Campers at Camp JRF in Pennsylvania, shown here, soon will have a counterpart camp near Los Angeles. Photo courtesy of Camp JRF

Reconstructionist summer camp will feature the arts

The Reconstructionist movement is planning for a sunny future with the launch of a summer camp in the Los Angeles area.

An overnight camp focused on the arts is set to open in the summer of 2018, thanks in part to a $1.4 million grant from the Foundation for Jewish Camp (FJC).

Camp JRF — which originally stood for Jewish Reconstructionist Federation — will be the Reconstructionist movement’s second. Its first, in northeast Pennsylvania, was founded 15 years ago.

“It’s an amazing camp,” Deborah Waxman, president of Reconstructionist Rabbinical College, said during an interview at Kehillat Israel, a Reconstructionist synagogue in Pacific Palisades. “There’s no way you can’t feel optimistic about the Jewish future when you go to this camp.”

A major reason for a second camp is the Reconstructionist movement’s strong presence on the West Coast.

“By opening in Southern California, the new camp will be within a few hours’ drive of three of the largest congregations affiliated with the Reconstructionist movement,” its website says.

Movement leaders are scouting for a location “within a two-hour radius of Los Angeles,” Waxman said.

Waxman is based in Pennsylvania.
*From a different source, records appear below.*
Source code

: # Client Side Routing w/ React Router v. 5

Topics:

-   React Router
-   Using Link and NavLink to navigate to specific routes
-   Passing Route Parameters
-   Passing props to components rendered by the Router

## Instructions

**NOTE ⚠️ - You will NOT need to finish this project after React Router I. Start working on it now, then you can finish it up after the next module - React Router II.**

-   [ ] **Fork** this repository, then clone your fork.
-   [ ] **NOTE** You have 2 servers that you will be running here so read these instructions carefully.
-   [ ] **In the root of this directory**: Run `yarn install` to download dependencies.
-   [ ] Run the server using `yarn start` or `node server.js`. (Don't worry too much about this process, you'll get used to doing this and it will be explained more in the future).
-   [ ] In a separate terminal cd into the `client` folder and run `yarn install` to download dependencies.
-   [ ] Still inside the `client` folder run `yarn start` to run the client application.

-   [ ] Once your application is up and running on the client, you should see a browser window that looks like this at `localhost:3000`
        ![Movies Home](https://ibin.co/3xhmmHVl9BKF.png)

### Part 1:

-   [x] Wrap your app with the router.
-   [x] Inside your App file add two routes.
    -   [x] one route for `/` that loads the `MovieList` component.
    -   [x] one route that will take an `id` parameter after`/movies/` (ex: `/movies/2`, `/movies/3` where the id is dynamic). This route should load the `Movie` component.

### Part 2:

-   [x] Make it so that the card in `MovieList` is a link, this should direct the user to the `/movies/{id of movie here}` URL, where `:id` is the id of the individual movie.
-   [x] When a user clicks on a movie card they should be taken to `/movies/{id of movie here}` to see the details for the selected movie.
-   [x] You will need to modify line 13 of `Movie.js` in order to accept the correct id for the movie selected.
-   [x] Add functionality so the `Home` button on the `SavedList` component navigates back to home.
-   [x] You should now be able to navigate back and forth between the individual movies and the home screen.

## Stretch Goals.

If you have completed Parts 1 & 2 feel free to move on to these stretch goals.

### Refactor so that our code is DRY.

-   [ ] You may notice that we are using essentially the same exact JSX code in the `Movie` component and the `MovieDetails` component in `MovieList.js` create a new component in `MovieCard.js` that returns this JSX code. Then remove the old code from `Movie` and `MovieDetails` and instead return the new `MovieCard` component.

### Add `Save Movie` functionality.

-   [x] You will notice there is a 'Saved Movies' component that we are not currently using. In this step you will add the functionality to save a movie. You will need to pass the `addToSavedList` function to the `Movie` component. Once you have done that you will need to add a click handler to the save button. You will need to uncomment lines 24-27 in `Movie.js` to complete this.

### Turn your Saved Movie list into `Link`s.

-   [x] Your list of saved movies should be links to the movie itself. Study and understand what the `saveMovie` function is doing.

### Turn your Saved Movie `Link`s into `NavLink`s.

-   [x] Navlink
When she became the leader of the movement in 2013, she also became the first woman rabbi “to head a Jewish congregational union and lead a Jewish seminary,” according to the website of Reconstructionist Rabbinical College, which also said she “was key in the successful integration of the rabbinical college and the congregational union.” She was named to the Forward 50 list of America’s most influential Jews in 2015.

The camp is planned as a “film- and arts-based specialty camp” for children in the third to 10th grades, according to the movement’s website,

“We really want to take advantage of folks who have a background in the entertainment industry, many of them here [at Kehillat Israel] or at our affiliated congregation in Malibu [Malibu Jewish Center and Synagogue],” Waxman said. “So we want both to draw from the greater L.A. area and to ask folks to drive out and teach for a day or a couple of days, and for it to be a reasonable commuting distance.”

According to the American Camp Association, specialty camps are a growing trend.

FJC awarded the grant as part of its specialty camps incubator, one of six camps under development and financed, in part, from a grant of more than $12 million from the Jim Joseph Foundation and the Avi Chai Foundation.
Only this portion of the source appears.